山ん村にね、大男がおったてぇ。そいが体も大きかったいどん、心はもう、とても優しゅうして、しかも子供が大変好きじゃったて。そいぎ子供達、

「でっぷうさん、でっぷうさん」て、大きか者(もん)だから、その人に言うて子供達もその人が大好きだったて。そいで年中、子供達がゾロゾロ、ゾロゾロつんのうて歩(さる)きおった。

ところが、ある日にねぇ、代官所からさい、庄屋さんの所(ところ)に、

「大雨で道が壊(こわ)れたから、人夫を五十人出せぇ」て、お触れが出たて。

あったいどん、ちょうどそん時は、大雨の降りようで田植え時で、もう皆が田植えの最中で一(ひと)人(い)も暇のなか。

「困ったねぇ」て、庄屋さんは頭を痛めとったら、でっぷうさんが、

「俺(おい)が五十人分位(ぐり)ゃあ仕事ばすっばい。私(あたい)をやってください」て、言んしゃったて。そいぎぃ、

「あんたが、そぎゃん働いてくるっかーい」ち言(ゅ)うて、庄屋さんは喜んで、このでっぷうさんば代官所にやんしゃった。そいぎねぇ、代官所ではねぇ、

「庄屋に五十人て言うたとは、良(ゆ)う聞かんじゃったろうかあ。たった一人やって」て言うて、言んしゃったぎぃ、でっぷうさんが、

「いいから、いいから、いいから。俺(おい)で立派(じっぱ)に仕事するから、いいたい、引き受けても。庄屋さんから引き受けとったあ」て言う。そいぎ役人が腹かいてね、

「お前(まい)は、本気かあ」て言うた。そいぎでっぷうさん、

「いんにゃあ。本気も本気、どぎゃん仕事とかわからんけど、五十人位(ぐらい)は何時(いつ)でんできるよ。
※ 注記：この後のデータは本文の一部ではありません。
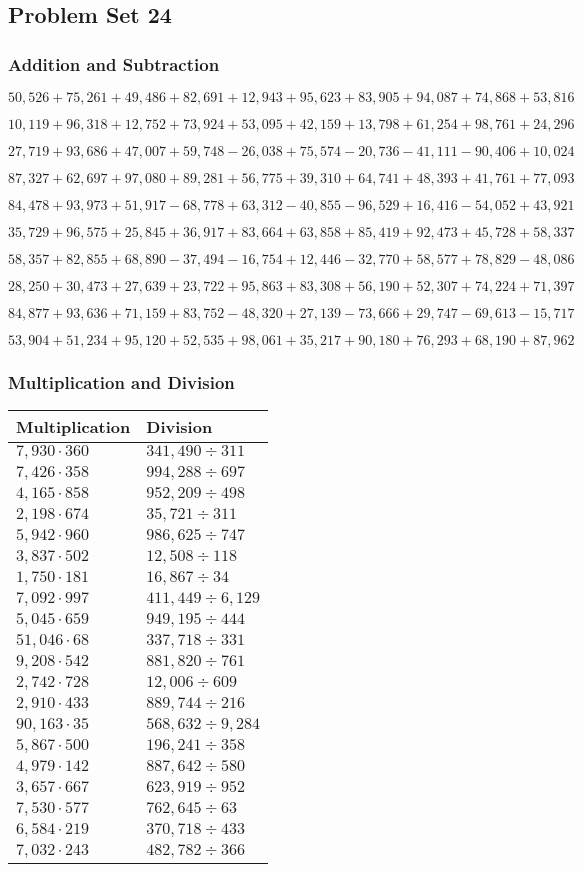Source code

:\hypertarget{problem-set-24-4}{%
\subsection{Problem Set 24}\label{problem-set-24-4}}

\hypertarget{addition-and-subtraction-246}{%
\subsubsection{Addition and
Subtraction}\label{addition-and-subtraction-246}}

\(50,526+75,261+49,486+82,691+12,943+95,623+83,905+94,087+74,868+ 53,816\)

\(10,119+96,318+12,752+73,924+53,095+42,159+13,798+61,254+98,761+24,296\)

\(27,719+93,686+47,007+59,748-26,038+75,574-20,736-41,111-90,406+10,024\)

\(87,327+62,697+97,080+89,281+56,775+39,310+64,741+48,393+41,761+77,093\)

\(84,478+93,973+51,917-68,778+63,312-40,855-96,529+16,416-54,052+43,921\)

\(35,729+96,575+25,845+36,917+83,664+63,858+85,419+92,473+45,728+58,337\)

\(58,357+82,855+68,890-37,494-16,754+12,446-32,770+58,577+78,829-48,086\)

\(28,250+30,473+27,639+23,722+95,863+83,308+56,190+52,307+74,224+71,397\)

\(84,877+93,636+71,159+83,752-48,320+27,139-73,666+29,747-69,613-15,717\)

\(53,904+51,234+95,120+52,535+98,061+35,217+90,180+76,293+68,190+87,962\)

\hypertarget{multiplication-and-division-245}{%
\subsubsection{Multiplication and
Division}\label{multiplication-and-division-245}}

\begin{longtable}[]{@{}ll@{}}
\toprule
Multiplication & Division\tabularnewline
\midrule
\endhead
\(7,930\cdot360\) & \(341,490÷311\)\tabularnewline
\(7,426\cdot358\) & \(994,288÷697\)\tabularnewline
\(4,165\cdot858\) & \(952,209 ÷498\)\tabularnewline
\(2,198\cdot674\) & \(35,721÷311\)\tabularnewline
\(5,942\cdot960\) & \(986,625÷747\)\tabularnewline
\(3,837\cdot502\) & \(12,508÷118\)\tabularnewline
\(1,750\cdot181\) & \(16,867÷34\)\tabularnewline
\(7,092\cdot997\) & \(411,449÷6,129\)\tabularnewline
\(5,045\cdot659\) & \(949,195÷444\)\tabularnewline
\(51,046\cdot68\) & \(337,718÷331\)\tabularnewline
\(9,208\cdot542\) & \(881,820÷761\)\tabularnewline
\(2,742\cdot728\) & \(12,006÷609\)\tabularnewline
\(2,910\cdot433\) & \(889,744÷216\)\tabularnewline
\(90,163\cdot35\) & \(568,632÷9,284\)\tabularnewline
\(5,867\cdot500\) & \(196,241÷358\)\tabularnewline
\(4,979\cdot142\) & \(887,642÷580\)\tabularnewline
\(3,657\cdot667\) & \(623,919÷952\)\tabularnewline
\(7,530\cdot577\) & \(762,645÷63\)\tabularnewline
\(6,584\cdot219\) & \(370,718÷433\)\tabularnewline
\(7,032\cdot243\) & \(482,782÷366\)\tabularnewline
\bottomrule
\end{longtable}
私の仕事を見てから腹かいちってください」て言うて。

そうしてねぇ、見事に仕事をその、やってのけたもんじゃいけん、この村は公役のになったあ。あったぎねぇ、その、ほんなこて一(ひと)人(い)して五十人がとも仕事ば、ちぃしたということで、お役所の役人が、

「がーん男ば放っておくぎぃ、どがんことばさるっかわからん。ありゃあ、早(はよ)うとっつかまえて、そうして、島流しどんせんぎ大事(ううごと)になっかわからん」て言うて、話し合った。

そいぎねぇ、早速、でっぷうさんが代官所さい来たでばい。そいぎもう、大方、こけぇ来たなら島流しよいた殺さるっばーい。一人勝手にでっぷうさんは。
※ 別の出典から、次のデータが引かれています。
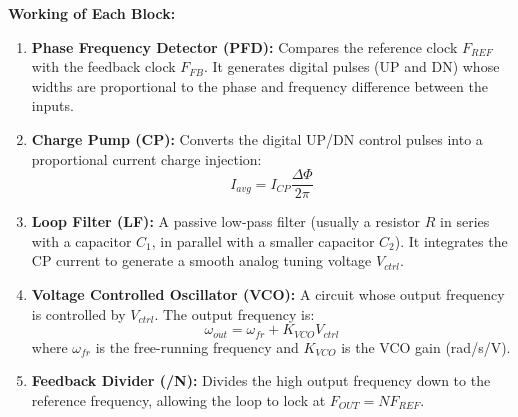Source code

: \documentclass[12pt,a4paper]{article}
\begin{document}
\begin{tcolorbox}[tikzbox, title={Block Diagram of a Charge-Pump PLL}]
\centering
{}
\end{tcolorbox}

\textbf{Working of Each Block:}
\begin{enumerate}[label=\textbf{\arabic*.}, leftmargin=*, itemsep=3pt]
  \item \textbf{Phase Frequency Detector (PFD):} Compares the reference clock $F_{REF}$ with the feedback clock $F_{FB}$. It generates digital pulses (UP and DN) whose widths are proportional to the phase and frequency difference between the inputs.
  \item \textbf{Charge Pump (CP):} Converts the digital UP/DN control pulses into a proportional current charge injection:
  \[
  I_{avg} = I_{CP} \frac{\Delta \Phi}{2\pi}
  \]
  \item \textbf{Loop Filter (LF):} A passive low-pass filter (usually a resistor $R$ in series with a capacitor $C_1$, in parallel with a smaller capacitor $C_2$). It integrates the CP current to generate a smooth analog tuning voltage $V_{ctrl}$.
  \item \textbf{Voltage Controlled Oscillator (VCO):} A circuit whose output frequency is controlled by $V_{ctrl}$. The output frequency is:
  \[
  \omega_{out} = \omega_{fr} + K_{VCO} V_{ctrl}
  \]
  where $\omega_{fr}$ is the free-running frequency and $K_{VCO}$ is the VCO gain (rad/s/V).
  \item \textbf{Feedback Divider (/N):} Divides the high output frequency down to the reference frequency, allowing the loop to lock at $F_{OUT} = N F_{REF}$.
\end{enumerate}
\end{document}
「私(あたし)は一遍弓ばさせてくんさい。死ぬ前に一遍弓を射ってみたかあ」て、ヒョロッと言うたち。そいぎぃ、お役所ん者(もん)が、

「面白かこと言うにゃあ。あいどん死んない、一遍弓ば引たかないば、あいどん遠(とーお)か所(とけ)ぇ、あの、的ばあっけん、こっから五里も先に的ばあっけん、そいば射って抜いてみろう。そいぎ笹ば目印に立てとっ」て言うた。

あったぎでっぷうさんねぇ、ねらいシッカイ定めて、ピーンてしたぎぃ、五里も先の板に射ち抜いたて。そいぎ代官さん達ゃ、ビーックイして、もう、でっぷうさんなねぇ、感心して帰(かや)したて。

そいばっきゃ。

(出典 蒲原タツエ媼の語る843話 P607)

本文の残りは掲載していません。